TL;DR: The Linux kernel procfs suffers from a historical design that prevents having multiple separate procfs instances inside the same PID namespace. All the mounts are a mirror of the internal one. This blocks developement of Linux containers, sandboxes, and other security related features.

Patch solution: PATCH RFC v3 proc: modernize proc to support multiple private instances


Linux containers and other sandbox mechanisms want to hide processes, files and directories of procfs, other implementations want to restrict some procfs features. To achieve this, some solutions try to mount innaccassible files over important ones, but this process is limited by default, as procfs entries are generally dynamic, it is hard to track all files as new features and their access are being merged. The last blocker is how procfs is handled internally.

Historically, Linux procfs was always tied to pid namespaces, during pid namespace creation we internally create a procfs mount for it. However, this has the effect that all new procfs mounts are just a mirror of the internal one, any change, any mount option update, any new future introduction will propagate to all other procfs mounts that are in the same pid namespace, which may disable any security mount related option.

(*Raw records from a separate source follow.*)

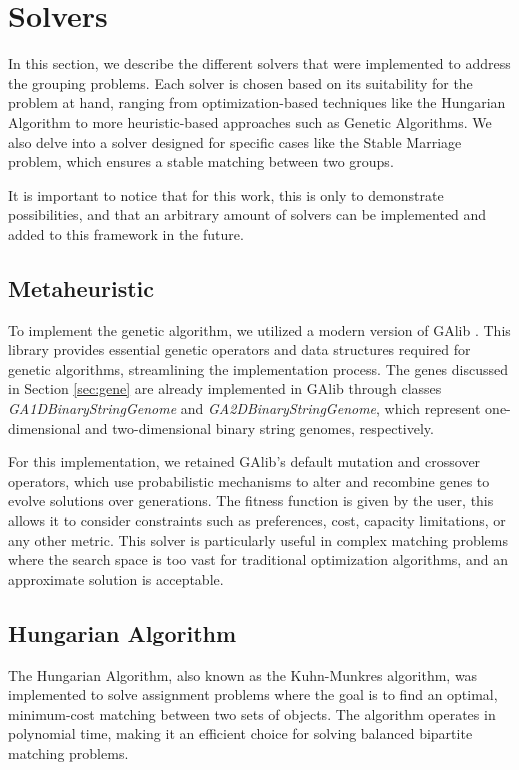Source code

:     \section{Solvers}
    \label{sec:solvers}
    In this section, we describe the different solvers that were implemented to address the grouping problems. Each solver is chosen based on its suitability for the problem at hand, ranging from optimization-based techniques like the Hungarian Algorithm to more heuristic-based approaches such as Genetic Algorithms. We also delve into a solver designed for specific cases like the Stable Marriage problem, which ensures a stable matching between two groups.

    It is important to notice that for this work, this is only to demonstrate possibilities, and that an arbitrary amount of solvers can be implemented and added to this framework in the future.
    
    \subsection{Metaheuristic}
    To implement the genetic algorithm, we utilized a modern version of GAlib \cite{galib}. This library provides essential genetic operators and data structures required for genetic algorithms, streamlining the implementation process. The genes discussed in Section \ref{sec:gene} are already implemented in GAlib through classes \textit{GA1DBinaryStringGenome} and \textit{GA2DBinaryStringGenome}, which represent one-dimensional and two-dimensional binary string genomes, respectively.
    
    For this implementation, we retained GAlib's default mutation and crossover operators, which use probabilistic mechanisms to alter and recombine genes to evolve solutions over generations. The fitness function is given by the user, this allows it to consider constraints such as preferences, cost, capacity limitations, or any other metric. This solver is particularly useful in complex matching problems where the search space is too vast for traditional optimization algorithms, and an approximate solution is acceptable.
    
    \subsection{Hungarian Algorithm}
    The Hungarian Algorithm, also known as the Kuhn-Munkres algorithm, was implemented to solve assignment problems where the goal is to find an optimal, minimum-cost matching between two sets of objects. The algorithm operates in polynomial time, making it an efficient choice for solving balanced bipartite matching problems\cite{kuhn1955hungarian}. 
    
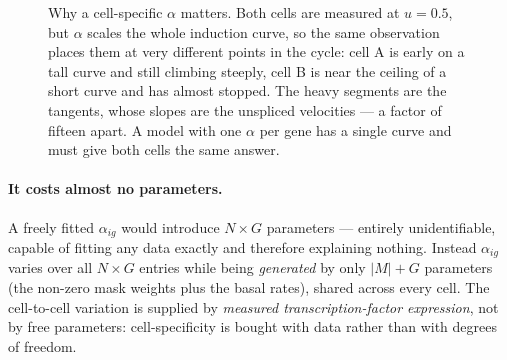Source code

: \documentclass[11pt,a4paper]{article}
\newcommand{\uns}{u}
\theoremstyle{definition}
\begin{document}
\begin{figure}[htbp]
\centering
{}
\caption{Why a cell-specific $\alpha$ matters. Both cells are measured at
$\uns = 0.5$, but $\alpha$ scales the whole induction curve, so the same
observation places them at very different points in the cycle: cell A is early
on a tall curve and still climbing steeply, cell B is near the ceiling of a
short curve and has almost stopped. The heavy segments are the tangents, whose
slopes are the unspliced velocities --- a factor of fifteen apart. A model with
one $\alpha$ per gene has a single curve and must give both cells the same
answer.}
\label{fig:alpha}
\end{figure}

\paragraph{It costs almost no parameters.} A freely fitted $\alpha_{ig}$ would
introduce $N \times G$ parameters --- entirely unidentifiable, capable of
fitting any data exactly and therefore explaining nothing. Instead
$\alpha_{ig}$ varies over all $N \times G$ entries while being \emph{generated}
by only $|M| + G$ parameters (the non-zero mask weights plus the basal rates),
shared across every cell. The cell-to-cell variation is supplied by
\emph{measured transcription-factor expression}, not by free parameters:
cell-specificity is bought with data rather than with degrees of freedom.
\end{document}
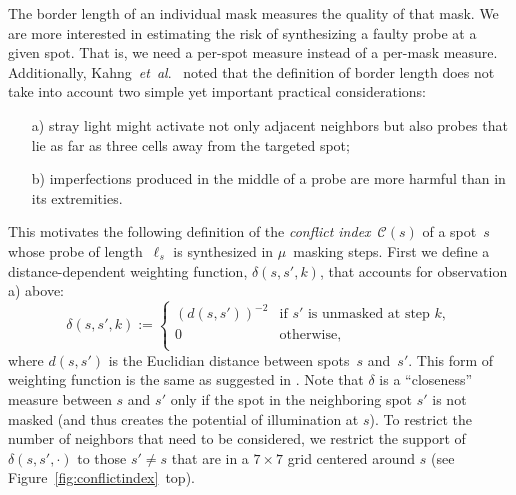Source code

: \documentclass{llncs}
\begin{document}
The border length of an individual mask measures the quality of that
mask. We are more interested in estimating the risk of synthesizing a faulty
probe at a given spot. That is, we need a per-spot measure
instead of a per-mask measure. Additionally, Kahng~{\it et~al}.~\cite{KAHNG03A} noted
that the definition of border length does not take into account two
simple yet important practical considerations:
\begin{itemize}
\item[a)] stray light might activate not only adjacent neighbors but
  also probes that lie as far as three cells away from the targeted
  spot;
\item[b)] imperfections produced in the middle of a probe are more
  harmful than in its extremities.
\end{itemize}
This motivates the following definition of the \emph{conflict
  index}~$\mathcal{C}(s)$ of a spot~$s$ whose probe of
length~$\ell_{s}$ is synthesized in $\mu$~masking steps. First we
define a distance-dependent weighting function, $\delta(s,s',k)$, that
accounts for observation a) above:
\begin{equation}
\label{eq:dist_weight}
\delta(s,s',k) :=
        \left\{
                \begin{array}{ll}
                        (d(s,s'))^{-2} & \mbox{if $s'$ is unmasked at step $k$}, \\
                        0 & \mbox{otherwise}, \\
                \end{array}
        \right.
\end{equation}
where $d(s,s')$ is the Euclidian distance between spots~$s$ and~$s'$.
This form of weighting function is the same as suggested in
\cite{KAHNG03A}.  Note that $\delta$ is a ``closeness'' measure
between $s$ and $s'$ only if the spot in the neighboring spot $s'$ is
not masked (and thus creates the potential of illumination at $s$). To
restrict the number of neighbors that need to be considered, we
restrict the support of $\delta(s,s',\cdot)$ to those $s'\neq s$ that
are in a $7\times 7$ grid centered around $s$ (see
Figure~\ref{fig:conflictindex}~top).
\end{document}
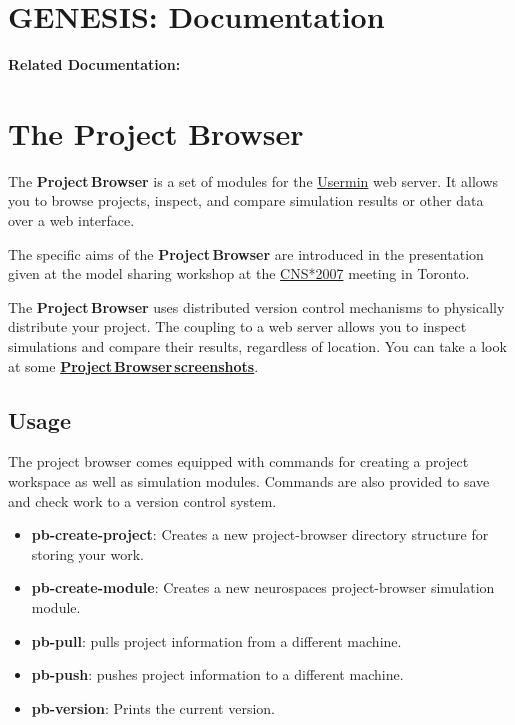 \documentclass[12pt]{article}
\begin{document}
\section*{GENESIS: Documentation}

{\bf Related Documentation:}

\section*{The Project Browser}

The {\bf Project\,Browser} is a set of modules for the \href{http://www.webmin.com/usermin.html}{Usermin} web server. It allows you to browse projects, inspect, and compare simulation results or other data over a web interface.

The specific aims of the {\bf Project\,Browser} are introduced in the presentation given at the model sharing workshop at the \href{../cns07-poster/cns07-poster.pdf}{CNS*2007} meeting in Toronto.

The {\bf Project\,Browser} uses distributed version control mechanisms to physically distribute your project. The coupling to a web server allows you to inspect simulations and compare their results, regardless of location. You can take a look at some \href{../project-browser-screenshots/project-browser-screenshots.tex}{\bf Project\,Browser\,screenshots}. 

\subsection*{Usage}

The project browser comes equipped with commands for creating a project workspace as well as simulation modules. Commands are also provided to save and check work to a version control system.

\begin{itemize}
\item[] {\bf pb-create-project}: Creates a new project-browser directory structure for storing your work.
\item[] {\bf pb-create-module}: Creates a new neurospaces project-browser simulation module.
\item[] {\bf pb-pull}: pulls project information from a different machine.
\item[] {\bf pb-push}: pushes project information to a different machine.
\item[] {\bf pb-version}: Prints the current version. 
\end{itemize}
\end{document}
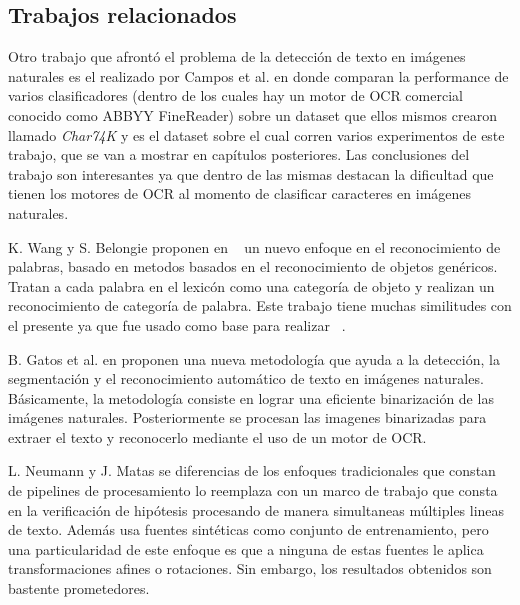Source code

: \subsection{Trabajos relacionados}

	
	Otro trabajo que afrontó el problema de la detección de texto en imágenes naturales es el realizado por Campos et al. en \cite{dCBV09} donde comparan la performance de varios clasificadores (dentro de los cuales hay un motor de OCR comercial conocido como ABBYY FineReader) sobre un dataset que ellos mismos crearon llamado \textit{Char74K} y es el dataset sobre el cual corren varios experimentos de este trabajo, que se van a mostrar en capítulos posteriores. Las conclusiones del trabajo son interesantes ya que dentro de las mismas destacan la dificultad que tienen los motores de OCR al momento de clasificar caracteres en imágenes naturales.
	
	K. Wang y S. Belongie proponen en ~\cite{WangBelongie} un nuevo enfoque en el reconocimiento de palabras, basado en metodos basados en el reconocimiento de objetos genéricos. Tratan a cada palabra en el lexicón como una categoría de objeto y realizan un reconocimiento de categoría de palabra. Este trabajo tiene muchas similitudes con el presente ya que fue usado como base para realizar ~\cite{wang}.
	
	B. Gatos et al. en \cite{GPP03} proponen una nueva metodología que ayuda a la detección, la segmentación y el reconocimiento automático de texto en imágenes naturales. Básicamente, la metodología consiste en lograr una eficiente binarización de las imágenes naturales. Posteriormente se procesan las imagenes binarizadas para extraer el texto y reconocerlo mediante el uso de un motor de OCR.

	L. Neumann y J. Matas se diferencias de los enfoques tradicionales que constan de pipelines de procesamiento lo reemplaza con un marco de trabajo que consta en la verificación de hipótesis procesando de manera simultaneas múltiples lineas de texto. Además usa fuentes sintéticas como conjunto de entrenamiento, pero una particularidad de este enfoque es que a ninguna de estas fuentes le aplica transformaciones afines o rotaciones. Sin embargo, los resultados obtenidos son bastente prometedores.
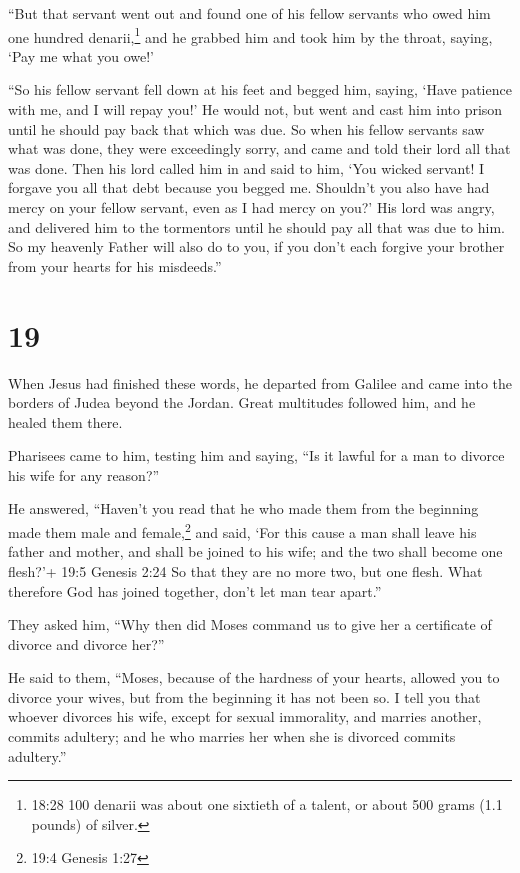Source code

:  ``But that servant went out and found one of his fellow
servants who owed him one hundred denarii,\footnote{18:28 100 denarii
  was about one sixtieth of a talent, or about 500 grams (1.1 pounds) of
  silver.} and he grabbed him and took him by the throat, saying, `Pay
me what you owe!'

 ``So his fellow servant fell down at his feet and begged
him, saying, `Have patience with me, and I will repay you!'
 He would not, but went and cast him into prison until he
should pay back that which was due.  So when his fellow
servants saw what was done, they were exceedingly sorry, and came and
told their lord all that was done.  Then his lord called
him in and said to him, `You wicked servant! I forgave you all that debt
because you begged me.  Shouldn't you also have had mercy
on your fellow servant, even as I had mercy on you?'  His
lord was angry, and delivered him to the tormentors until he should pay
all that was due to him.  So my heavenly Father will also
do to you, if you don't each forgive your brother from your hearts for
his misdeeds.''

\hypertarget{section-18}{%
\section{19}\label{section-18}}

 When Jesus had finished these words, he departed from
Galilee and came into the borders of Judea beyond the Jordan.
 Great multitudes followed him, and he healed them there.

 Pharisees came to him, testing him and saying, ``Is it
lawful for a man to divorce his wife for any reason?''

 He answered, ``Haven't you read that he who made them from
the beginning made them male and female,\footnote{19:4 Genesis 1:27}
 and said, `For this cause a man shall leave his father and
mother, and shall be joined to his wife; and the two shall become one
flesh?'+ 19:5 Genesis 2:24  So that they are no more two,
but one flesh. What therefore God has joined together, don't let man
tear apart.''

 They asked him, ``Why then did Moses command us to give her
a certificate of divorce and divorce her?''

 He said to them, ``Moses, because of the hardness of your
hearts, allowed you to divorce your wives, but from the beginning it has
not been so.  I tell you that whoever divorces his wife,
except for sexual immorality, and marries another, commits adultery; and
he who marries her when she is divorced commits adultery.''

For a detailed description please see: PATCH RFC v3 proc: modernize proc to support multiple private instances


I have been working on a patchset to improve Linux procfs internal implementation, so we can have private procfs instances per the same PID namespace. This will improve Linux containers security in general, as it allows to clean proc internals, and allow to support better mount options like hidepid and new ones.


As of April 2020 Work has been merged and now procfs supports: Per procfs instance mount options: hidepid and subset

Thanks to Alexey Gladkov and other kernel developers for keeping up the work, it took +3 years to merge the patches and have a modern proc filesystem.